5Another relevant debated matter in social ontology is group coordination, and consequently group action. Indeed, a number of group-related issues unpacks the agenda of social ontology: which kinds of action can be considered collective, how individuals can coordinate among themselves in order to achieve common goals, and then which features they can possess as group members, e.g., collective intentions or collective responsibility. In this sense, solidarity could be included among this cluster of irreducibly group-level features. As already said, the gap in the analysis of groups and solidarity mostly depends on the different philosophical fields in which the two are usually analysed.

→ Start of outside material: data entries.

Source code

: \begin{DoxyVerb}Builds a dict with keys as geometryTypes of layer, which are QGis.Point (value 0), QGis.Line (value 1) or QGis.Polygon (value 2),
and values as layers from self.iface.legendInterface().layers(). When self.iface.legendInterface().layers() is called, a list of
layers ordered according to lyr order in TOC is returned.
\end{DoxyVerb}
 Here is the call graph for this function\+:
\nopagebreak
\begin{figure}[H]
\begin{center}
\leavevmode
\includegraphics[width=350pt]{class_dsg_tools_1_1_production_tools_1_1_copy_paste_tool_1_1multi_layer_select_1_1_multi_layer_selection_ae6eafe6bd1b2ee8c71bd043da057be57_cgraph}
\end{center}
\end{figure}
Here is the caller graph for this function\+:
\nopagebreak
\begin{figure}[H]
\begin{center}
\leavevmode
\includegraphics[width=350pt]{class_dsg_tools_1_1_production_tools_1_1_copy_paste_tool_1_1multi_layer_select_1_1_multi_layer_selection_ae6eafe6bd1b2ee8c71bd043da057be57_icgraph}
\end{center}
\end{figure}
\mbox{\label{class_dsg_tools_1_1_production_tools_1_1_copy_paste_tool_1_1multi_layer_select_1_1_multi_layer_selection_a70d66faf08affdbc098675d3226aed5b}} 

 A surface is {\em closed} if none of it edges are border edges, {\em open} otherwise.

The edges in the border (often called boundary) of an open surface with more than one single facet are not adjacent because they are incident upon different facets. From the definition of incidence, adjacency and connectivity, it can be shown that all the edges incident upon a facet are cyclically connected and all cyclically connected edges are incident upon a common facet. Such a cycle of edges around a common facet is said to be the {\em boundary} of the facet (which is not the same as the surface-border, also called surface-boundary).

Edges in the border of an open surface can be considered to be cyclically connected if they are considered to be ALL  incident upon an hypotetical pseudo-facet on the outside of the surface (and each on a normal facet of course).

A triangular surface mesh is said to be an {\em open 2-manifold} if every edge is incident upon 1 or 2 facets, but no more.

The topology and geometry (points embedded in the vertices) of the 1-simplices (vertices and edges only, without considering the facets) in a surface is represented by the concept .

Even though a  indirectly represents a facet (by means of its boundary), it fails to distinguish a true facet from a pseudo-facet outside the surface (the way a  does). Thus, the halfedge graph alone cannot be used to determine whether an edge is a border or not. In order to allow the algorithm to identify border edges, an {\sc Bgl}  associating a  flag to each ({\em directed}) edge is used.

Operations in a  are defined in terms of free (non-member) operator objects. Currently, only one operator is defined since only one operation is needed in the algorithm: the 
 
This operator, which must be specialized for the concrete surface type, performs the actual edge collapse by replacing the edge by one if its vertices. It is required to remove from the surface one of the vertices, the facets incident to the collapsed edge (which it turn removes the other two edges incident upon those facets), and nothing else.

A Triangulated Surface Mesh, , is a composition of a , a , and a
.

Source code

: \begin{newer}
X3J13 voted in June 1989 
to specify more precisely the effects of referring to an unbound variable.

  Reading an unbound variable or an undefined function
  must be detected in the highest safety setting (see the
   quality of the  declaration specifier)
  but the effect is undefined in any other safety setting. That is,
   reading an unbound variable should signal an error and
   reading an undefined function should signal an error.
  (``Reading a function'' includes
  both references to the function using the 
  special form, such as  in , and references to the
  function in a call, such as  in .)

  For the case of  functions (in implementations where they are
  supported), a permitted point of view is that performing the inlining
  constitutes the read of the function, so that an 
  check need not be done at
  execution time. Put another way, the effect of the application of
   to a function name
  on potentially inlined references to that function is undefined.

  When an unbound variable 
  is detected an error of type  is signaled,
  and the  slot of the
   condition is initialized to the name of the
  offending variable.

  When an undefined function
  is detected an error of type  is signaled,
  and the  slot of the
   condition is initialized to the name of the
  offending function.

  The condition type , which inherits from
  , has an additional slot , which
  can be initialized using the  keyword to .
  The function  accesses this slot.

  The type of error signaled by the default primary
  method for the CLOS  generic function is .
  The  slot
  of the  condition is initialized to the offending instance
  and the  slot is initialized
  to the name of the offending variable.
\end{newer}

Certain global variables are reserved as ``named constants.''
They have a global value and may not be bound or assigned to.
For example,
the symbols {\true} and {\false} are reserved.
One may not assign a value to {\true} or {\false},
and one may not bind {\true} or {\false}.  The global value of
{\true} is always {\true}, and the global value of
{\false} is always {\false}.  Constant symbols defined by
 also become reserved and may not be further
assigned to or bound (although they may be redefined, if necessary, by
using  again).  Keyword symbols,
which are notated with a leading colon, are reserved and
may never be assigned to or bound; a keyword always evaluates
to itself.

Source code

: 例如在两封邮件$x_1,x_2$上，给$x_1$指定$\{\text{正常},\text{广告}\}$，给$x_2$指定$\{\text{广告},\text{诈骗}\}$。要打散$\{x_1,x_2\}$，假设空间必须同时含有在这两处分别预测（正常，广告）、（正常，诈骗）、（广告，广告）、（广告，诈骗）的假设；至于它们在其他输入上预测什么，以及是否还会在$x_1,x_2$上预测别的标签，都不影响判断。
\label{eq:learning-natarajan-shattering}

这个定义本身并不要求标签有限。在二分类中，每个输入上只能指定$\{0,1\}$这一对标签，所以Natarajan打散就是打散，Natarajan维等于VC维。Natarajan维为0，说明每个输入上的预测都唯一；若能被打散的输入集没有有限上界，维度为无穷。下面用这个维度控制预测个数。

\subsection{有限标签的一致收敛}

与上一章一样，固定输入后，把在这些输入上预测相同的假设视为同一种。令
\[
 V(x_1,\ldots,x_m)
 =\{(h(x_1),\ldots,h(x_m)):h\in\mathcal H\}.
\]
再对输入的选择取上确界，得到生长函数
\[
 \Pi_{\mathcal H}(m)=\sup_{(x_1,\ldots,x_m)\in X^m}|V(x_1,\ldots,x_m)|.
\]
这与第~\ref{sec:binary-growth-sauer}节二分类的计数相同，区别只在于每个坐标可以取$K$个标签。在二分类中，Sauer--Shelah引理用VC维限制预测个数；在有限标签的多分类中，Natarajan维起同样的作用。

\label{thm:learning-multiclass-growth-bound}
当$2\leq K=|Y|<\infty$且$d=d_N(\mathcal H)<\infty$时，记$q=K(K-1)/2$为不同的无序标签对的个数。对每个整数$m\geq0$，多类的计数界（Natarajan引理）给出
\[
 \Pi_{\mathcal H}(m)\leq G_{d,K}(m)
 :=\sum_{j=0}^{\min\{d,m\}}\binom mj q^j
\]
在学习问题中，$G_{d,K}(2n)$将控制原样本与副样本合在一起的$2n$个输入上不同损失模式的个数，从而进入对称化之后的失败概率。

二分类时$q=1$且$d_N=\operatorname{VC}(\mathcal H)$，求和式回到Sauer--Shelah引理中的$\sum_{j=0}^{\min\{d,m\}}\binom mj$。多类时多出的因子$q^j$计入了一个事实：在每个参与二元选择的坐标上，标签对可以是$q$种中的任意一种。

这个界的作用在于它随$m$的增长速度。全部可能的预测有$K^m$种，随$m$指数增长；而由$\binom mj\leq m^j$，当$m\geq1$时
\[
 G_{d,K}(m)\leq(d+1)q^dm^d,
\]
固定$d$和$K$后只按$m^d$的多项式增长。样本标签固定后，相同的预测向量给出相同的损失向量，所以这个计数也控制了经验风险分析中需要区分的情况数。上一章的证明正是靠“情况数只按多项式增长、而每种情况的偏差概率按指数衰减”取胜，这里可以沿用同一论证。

The focus on methodological and ontological or metaphysical issues led to ignore social and political aspects within social ontology – even if some noteworthy exceptions do exist (e.g., Gilbert’s account also addresses moral and political questions, and in so doing it broadens the usual social ontology’s perspective). Indeed, it seems that only by focusing on peculiar aspects of sociality and coordinations of groups a normative concern can arise, i.e., the analysis of groups per se does not imply a focus on their normativity and could confine itself to the metaphysical level. It is only when it combines metaphysics with considerations on groups originated from other disciplines (e.g., social psychology and sociology) or other philosophical branches (e.g., moral or social philosophy) that normativity becomes a noteworthy characteristic of groups.

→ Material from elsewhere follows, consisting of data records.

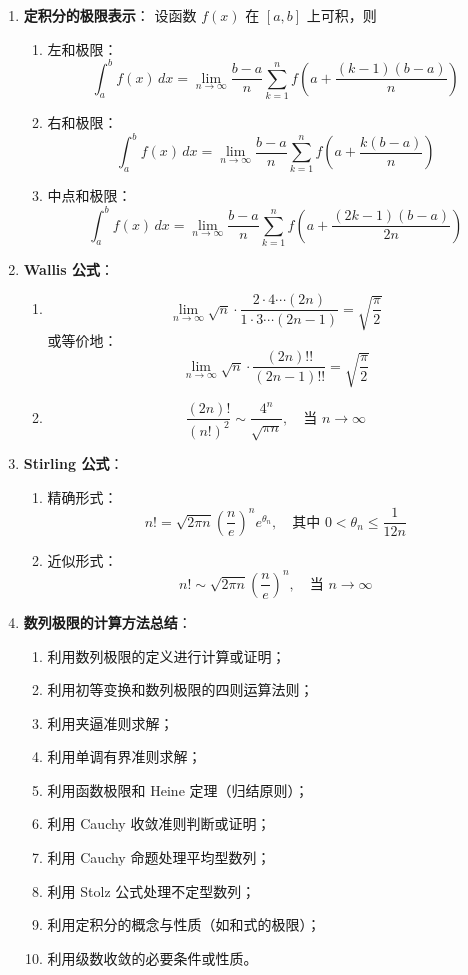 \documentclass[UTF8]{ctexart}
\theoremstyle{remark}
\begin{document}
\begin{enumerate}
				\item \textbf{定积分的极限表示}：
				设函数 $ f(x) $ 在 $[a, b]$ 上可积，则
				\begin{enumerate}
					\item 左和极限：
					$$
					\int_a^b f(x)\,dx = \lim_{n \to \infty} \frac{b - a}{n} \sum_{k=1}^{n} f\left(a + \frac{(k - 1)(b - a)}{n}\right)
					$$
					\item 右和极限：
					$$
					\int_a^b f(x)\,dx = \lim_{n \to \infty} \frac{b - a}{n} \sum_{k=1}^{n} f\left(a + \frac{k(b - a)}{n}\right)
					$$
					\item 中点和极限：
					$$
					\int_a^b f(x)\,dx = \lim_{n \to \infty} \frac{b - a}{n} \sum_{k=1}^{n} f\left(a + \frac{(2k - 1)(b - a)}{2n}\right)
					$$
				\end{enumerate}
				
				\item \textbf{Wallis 公式}：
				\begin{enumerate}
					\item
					$$
					\lim_{n \to \infty} \sqrt{n} \cdot \frac{2 \cdot 4 \cdots (2n)}{1 \cdot 3 \cdots (2n - 1)} = \sqrt{\frac{\pi}{2}}
					$$
					或等价地：
					$$
					\lim_{n \to \infty} \sqrt{n} \cdot \frac{(2n)!!}{(2n - 1)!!} = \sqrt{\frac{\pi}{2}}
					$$
					\item
					$$
					\frac{(2n)!}{(n!)^2} \sim \frac{4^n}{\sqrt{\pi n}}, \quad \text{当 } n \to \infty
					$$
				\end{enumerate}
				
				\item \textbf{Stirling 公式}：
				\begin{enumerate}
					\item 精确形式：
					$$
					n! = \sqrt{2\pi n} \left(\frac{n}{e}\right)^n e^{\theta_n}, \quad \text{其中 } 0 < \theta_n \leq \frac{1}{12n}
					$$
					\item 近似形式：
					$$
					n! \sim \sqrt{2\pi n} \left(\frac{n}{e}\right)^n, \quad \text{当 } n \to \infty
					$$
				\end{enumerate}
				
				\item \textbf{数列极限的计算方法总结}：
				\begin{enumerate}
					\item 利用数列极限的定义进行计算或证明；
					\item 利用初等变换和数列极限的四则运算法则；
					\item 利用夹逼准则求解；
					\item 利用单调有界准则求解；
					\item 利用函数极限和 Heine 定理（归结原则）；
					\item 利用 Cauchy 收敛准则判断或证明；
					\item 利用 Cauchy 命题处理平均型数列；
					\item 利用 Stolz 公式处理不定型数列；
					\item 利用定积分的概念与性质（如和式的极限）；
					\item 利用级数收敛的必要条件或性质。
				\end{enumerate}
			\end{enumerate}
\end{document}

6However, the issue is not only meant to cover the gap, but also to highlight some peculiar features that both discussions own independently, which could be relevant as a preliminary phase or a groundwork for the proper bridging of the gap. Indeed, the two fields of philosophical investigation could end up looking closer than they have been so far, as long as a proper focus is obtained.

1. Solidarity: from Roman law to contemporary social philosophy

7It is quite common to name Durkheim as the very first theoretician of solidarity, a term whose social currency entrenched in France in the second half of 19th century. However, as Stjerno (2004: 25) remarks, “historically speaking, the phenomenon of solidarity existed before the idea was formulated. The idea existed before the term became widespread, and the term was in general use before its modern meaning had developed”. In fact, the term “solidarité” was already in use among French lawyers in the 16th century, in accordance with the Roman legal-financial notion obligatio in solidum; along this line of currency, in 1804, the term was finally included in Napoleon’s Civil Code in 1804. This legal pre-history of solidarity is broadly acknowledged by commentators (Wildt 1999; Stjerno 2004; Pensky 2008; Sangiovanni 2015). That being said, it is important to emphasise that the modern social meaning of solidarity only appeared later and, at least in part, as derivative on this legal-financial root. At first glance, some traits of the social understanding of solidarity are prefigured by the obligatio in solidum, which defines the status of joint liability of a financial debt; first, a sense of interdependence is embedded by this institution, as long as one cosignatory of the loan must extinguish the others’ share of common debt, should the latter end up being unable to pay off on their own. Second, as Pensky (2008: 6) pointed out, solidarity generates bonds that do not have to rely on ascriptive features as blood or race: “neither genes nor love, but liability is the bonding force”.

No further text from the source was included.